3. Delivery and Installation
If not already delivered or installed, Intact will, as soon as possible after the Acceptance of this EULA by the parties, arrange for the delivery and installation of the Software to the Customer.
4. Fees and Charges
(a) In consideration of the grant of this Agreement, the Customer agrees to pay Intact the appropriate License Fees quoted to the Customer either as part of a Proposal document or quotation or as otherwise specified by Intact. If payment terms are not otherwise specified, then full payment is due within ninety (90) days from the date of acceptance by Intact of this Agreement.
(b) The Licence Fees are calculated on the number of Customer users (including mobile users), modules, integrations, companies or as otherwise specified by Intact and agreed with the Customer. Additional Licence Fees are payable for changes which the Customer wishes to these details.
(c) The Customer also agrees to pay the annual Product Update cover and Software Support fees to Intact in accordance with the terms of Intact Support Agreement.
(d) The Customer agrees to pay Intact for any additional training, project management, consultancy or other services provided by Intact based upon Intact’s standard charges and to reimburse Intact for all reasonable and actual expenses incurred by Intact in providing such services under this Agreement.
(e) In the event that the Customer’s System upon which the Software is installed is inoperable or requires or is under repair, the Customer shall report the same to Intact for permission to use the Software on a back-up system at another location specified by the Customer. There will be no extra License Fee payable for the back-up system provided the configuration, functionality, number of users and other details are the same and no extra charge for support Provided the back-up system location is within the same geographical area for the provision of support.
(f ) The fees and any other charges payable under this Agreement are exclusive of and net of any taxes or duties including (but without prejudice to the foregoing generality) VAT levied on Intact or the Customer by reference to the Software or anything else supplied or made available or services provided to the Customer under this Agreement.

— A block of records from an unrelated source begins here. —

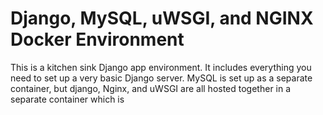 # Django, MySQL, uWSGI, and NGINX Docker Environment

This is a kitchen sink Django app environment. It includes everything you need to set up a very basic Django server. MySQL is set up as a separate container, but django, Nginx, and uWSGI are all hosted together in a separate container which is  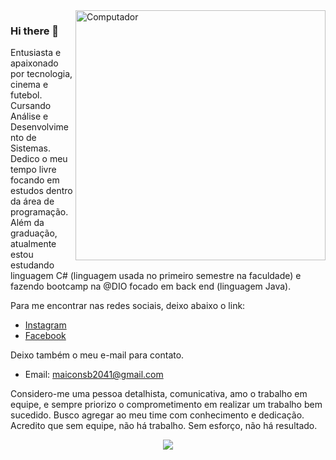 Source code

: <img src="https://github.com/julianazanelatto/image_data_science/blob/main/data_science.png" min-width="400px" max-width="400px" width="400px" align="right" alt="Computador">

### Hi there 👋
Entusiasta e apaixonado por tecnologia, cinema e futebol. Cursando Análise e Desenvolvimento de Sistemas.
Dedico o meu tempo livre focando em estudos dentro da área de programação. Além da graduação, atualmente estou estudando linguagem C# (linguagem usada no primeiro semestre na faculdade) e fazendo bootcamp na @DIO focado em back end (linguagem Java). 

Para me encontrar nas redes sociais, deixo abaixo o link:
- [Instagram](instagram.com/maiconsb) </a>
- [Facebook](facebook.com/maiconsb) </a>

Deixo também o meu e-mail para contato. 
- Email: maiconsb2041@gmail.com </a>

Considero-me uma pessoa detalhista, comunicativa, amo o trabalho em equipe, e sempre priorizo o comprometimento em realizar um trabalho bem sucedido. Busco agregar ao meu time com conhecimento e dedicação. Acredito que sem equipe, não há trabalho. Sem esforço, não há resultado.

<p align="center">
<a href="https://github.com/anuraghazra/github-readme-stats">
  <img align="center" src="https://github-readme-stats.vercel.app/api/top-langs/?username=MaiconSB&show_icons=true&layout=compact&theme=dark" />
</a> 
</p>

<!--
**MaiconSB/MaiconSB** is a ✨ _special_ ✨ repository because its `README.md` (this file) appears on your GitHub profile.

Here are some ideas to get you started:

- 🔭 I’m currently working on ...
- 🌱 I’m currently learning ...
- 👯 I’m looking to collaborate on ...
- 🤔 I’m looking for help with ...
- 💬 Ask me about ...
- 📫 How to reach me: ...
- 😄 Pronouns: ...
- ⚡ Fun fact: ...
-->
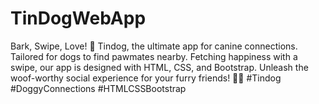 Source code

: # TinDogWebApp
Bark, Swipe, Love! 🐾 Tindog, the ultimate app for canine connections. Tailored for dogs to find pawmates nearby. Fetching happiness with a swipe, our app is designed with HTML, CSS, and Bootstrap. Unleash the woof-worthy social experience for your furry friends! 🐶💖 #Tindog #DoggyConnections #HTMLCSSBootstrap
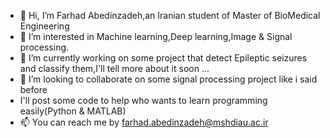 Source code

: - 👋 Hi, I’m Farhad Abedinzadeh,an Iranian student of Master of BioMedical Engineering
- 👀 I’m interested in Machine learning,Deep learning,Image & Signal processing.
- 🌱 I’m currently working on some project that detect Epileptic seizures and classify them,I'll tell more about it soon ...
- 💞️ I’m looking to collaborate on some signal processing project like i said before
- I'll post some code to help who wants to learn programming easily(Python & MATLAB)
- 📫 You can reach me by farhad.abedinzadeh@mshdiau.ac.ir

<!---
--->
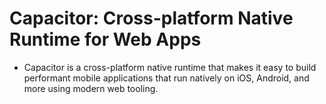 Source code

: # Capacitor: Cross-platform Native Runtime for Web Apps

- Capacitor is a cross-platform native runtime that makes it easy to build performant mobile applications that run natively on iOS, Android, and more using modern web tooling.
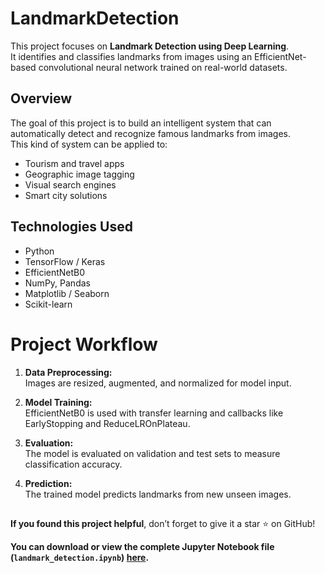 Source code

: # LandmarkDetection

This project focuses on **Landmark Detection using Deep Learning**.  
It identifies and classifies landmarks from images using an EfficientNet-based convolutional neural network trained on real-world datasets.


## Overview

The goal of this project is to build an intelligent system that can automatically detect and recognize famous landmarks from images.  
This kind of system can be applied to:
- Tourism and travel apps
- Geographic image tagging
- Visual search engines
- Smart city solutions


## Technologies Used

- Python  
- TensorFlow / Keras  
- EfficientNetB0  
- NumPy, Pandas  
- Matplotlib / Seaborn  
- Scikit-learn  


# Project Workflow

1. **Data Preprocessing:**  
   Images are resized, augmented, and normalized for model input.

2. **Model Training:**  
   EfficientNetB0 is used with transfer learning and callbacks like EarlyStopping and ReduceLROnPlateau.

3. **Evaluation:**  
   The model is evaluated on validation and test sets to measure classification accuracy.

4. **Prediction:**  
   The trained model predicts landmarks from new unseen images.
   
##

**If you found this project helpful**, don’t forget to give it a star ⭐ on GitHub!  

**You can download or view the complete Jupyter Notebook file (`landmark_detection.ipynb`) [here](https://drive.google.com/file/d/15E-x4cwtwhFmMivn7koIQJoaGzLEsIph/view?usp=drive_link).**
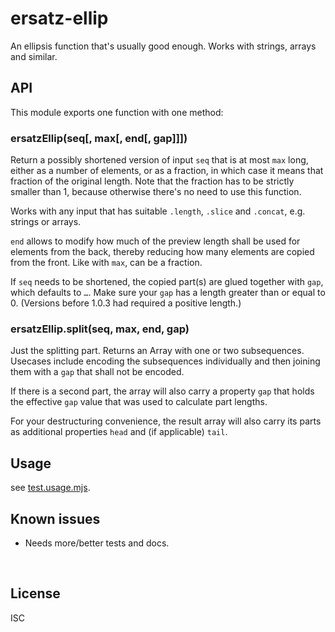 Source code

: ﻿
<!--#echo json="package.json" key="name" underline="=" -->
ersatz-ellip
============
<!--/#echo -->

<!--#echo json="package.json" key="description" -->
An ellipsis function that&#39;s usually good enough. Works with strings,
arrays and similar.
<!--/#echo -->



API
---

This module exports one function with one method:

### ersatzEllip(seq[, max[, end[, gap]]])

Return a possibly shortened version of input `seq` that is at most `max` long,
either as a number of elements, or as a fraction, in which case it means
that fraction of the original length.
Note that the fraction has to be strictly smaller than 1, because otherwise
there's no need to use this function.

Works with any input that has suitable `.length`, `.slice` and `.concat`,
e.g. strings or arrays.

`end` allows to modify how much of the preview length shall be used for
elements from the back, thereby reducing how many elements are copied
from the front. Like with `max`, can be a fraction.

If `seq` needs to be shortened, the copied part(s) are glued together with
`gap`, which defaults to `…`.
Make sure your `gap` has a length greater than or equal to 0.
(Versions before 1.0.3 had required a positive length.)



### ersatzEllip.split(seq, max, end, gap)

Just the splitting part. Returns an Array with one or two subsequences.
Usecases include encoding the subsequences individually and then joining
them with a `gap` that shall not be encoded.

If there is a second part, the array will also carry a property `gap` that
holds the effective `gap` value that was used to calculate part lengths.

For your destructuring convenience, the result array will also carry its
parts as additional properties `head` and (if applicable) `tail`.




Usage
-----

see [test.usage.mjs](test.usage.mjs).




Known issues
------------

* Needs more/better tests and docs.




&nbsp;


License
-------
<!--#echo json="package.json" key=".license" -->
ISC
<!--/#echo -->
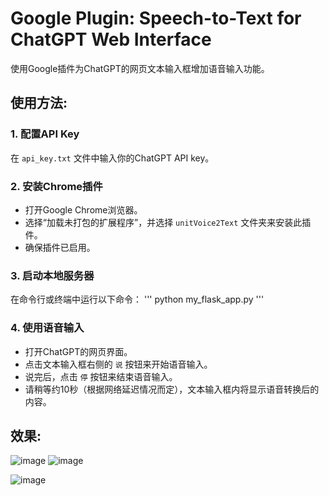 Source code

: # Google Plugin: Speech-to-Text for ChatGPT Web Interface

使用Google插件为ChatGPT的网页文本输入框增加语音输入功能。

## 使用方法:

### 1. 配置API Key
在 `api_key.txt` 文件中输入你的ChatGPT API key。

### 2. 安装Chrome插件
- 打开Google Chrome浏览器。
- 选择“加载未打包的扩展程序”，并选择 `unitVoice2Text` 文件夹来安装此插件。
- 确保插件已启用。

### 3. 启动本地服务器
在命令行或终端中运行以下命令：
'''
python my_flask_app.py
'''

### 4. 使用语音输入
- 打开ChatGPT的网页界面。
- 点击文本输入框右侧的 `说` 按钮来开始语音输入。
- 说完后，点击 `停` 按钮来结束语音输入。
- 请稍等约10秒（根据网络延迟情况而定），文本输入框内将显示语音转换后的内容。

## 效果:
![image](https://github.com/xiayang-cmd/google-Plugin-Speech-to-Text-chatgpt-web/assets/62921464/c7786d4b-64df-4d8f-8b4c-5cab7c81f38f)
![image](https://github.com/xiayang-cmd/google-Plugin-Speech-to-Text-chatgpt-web/assets/62921464/06532957-2189-4ccc-851f-6384cf2e72c0)

![image](https://github.com/xiayang-cmd/google-Plugin-Speech-to-Text-chatgpt-web/assets/62921464/674450d0-2316-4194-9e7d-118a583cde13)

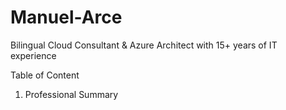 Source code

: # Manuel-Arce
Bilingual Cloud Consultant &amp; Azure Architect with 15+ years of IT experience

Table of Content

1. Professional Summary

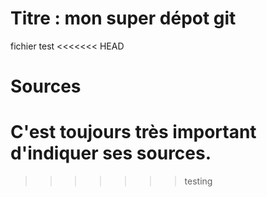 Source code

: # Titre : mon super dépot git 

fichier test
<<<<<<< HEAD

# Sources

C'est toujours très important d'indiquer ses sources. 
=======
>>>>>>> testing
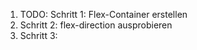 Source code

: 1. TODO: Schritt 1: Flex-Container erstellen
2. Schritt 2: flex-direction ausprobieren
3. Schritt 3:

Such taxes or duties shall be paid by the Customer at the rate and in the manner for the time being prescribed by the Applicable Law.
(g) If any sum payable under this Agreement is not paid within 30 days after the due date then (without prejudice to Intact’s other rights and remedies) Intact reserves the right to charge interest on such sum on a day to day basis (as well before as after as after any judgment) from the due date to the date of payment (both dates inclusive) at the rate of 4 per cent above the base rate of the Allied Irish Banks plc for the time being in force.
5. Licensee Undertakings
(a) The Customer undertakes not to perform any of the acts referred to in this subclause (a) except to the extent and only to the extent permitted by the Applicable Law to the Customer as a lawful user (i.e. a party with a right to use) of the Software and only then for the specific limited purpose stated in such Applicable Law or hereunder.
The Customer undertakes:
(i) not to copy the Software (other than for normal System operation and as specified in Clause 2 above) nor otherwise reproduce the same Provided that the Customer may copy the Software for back-up purposes or incidentally, in the course of converting the Software in accordance with (a)(iii) below;
(ii) not to transfer, translate, adapt, vary or modify the Software;
(iii) not to disassemble, decompile or reverse engineer the Software Provided however that in the case of decompilation, the Customer may incidentally decompile the Software only if it is essential so to do in order to achieve interoperability of the Software with another software program (“Permitted Purpose”) and Provided the information obtained by the Customer during such decompilation is only used for the Permitted Purpose and is not disclosed or communicated to any third-party whom it is not necessary to disclose or communicate such information without Intact’s prior written consent and is not used to create any software which is substantially similar to the expression of the Software nor used in any manner which would be restricted by copyright.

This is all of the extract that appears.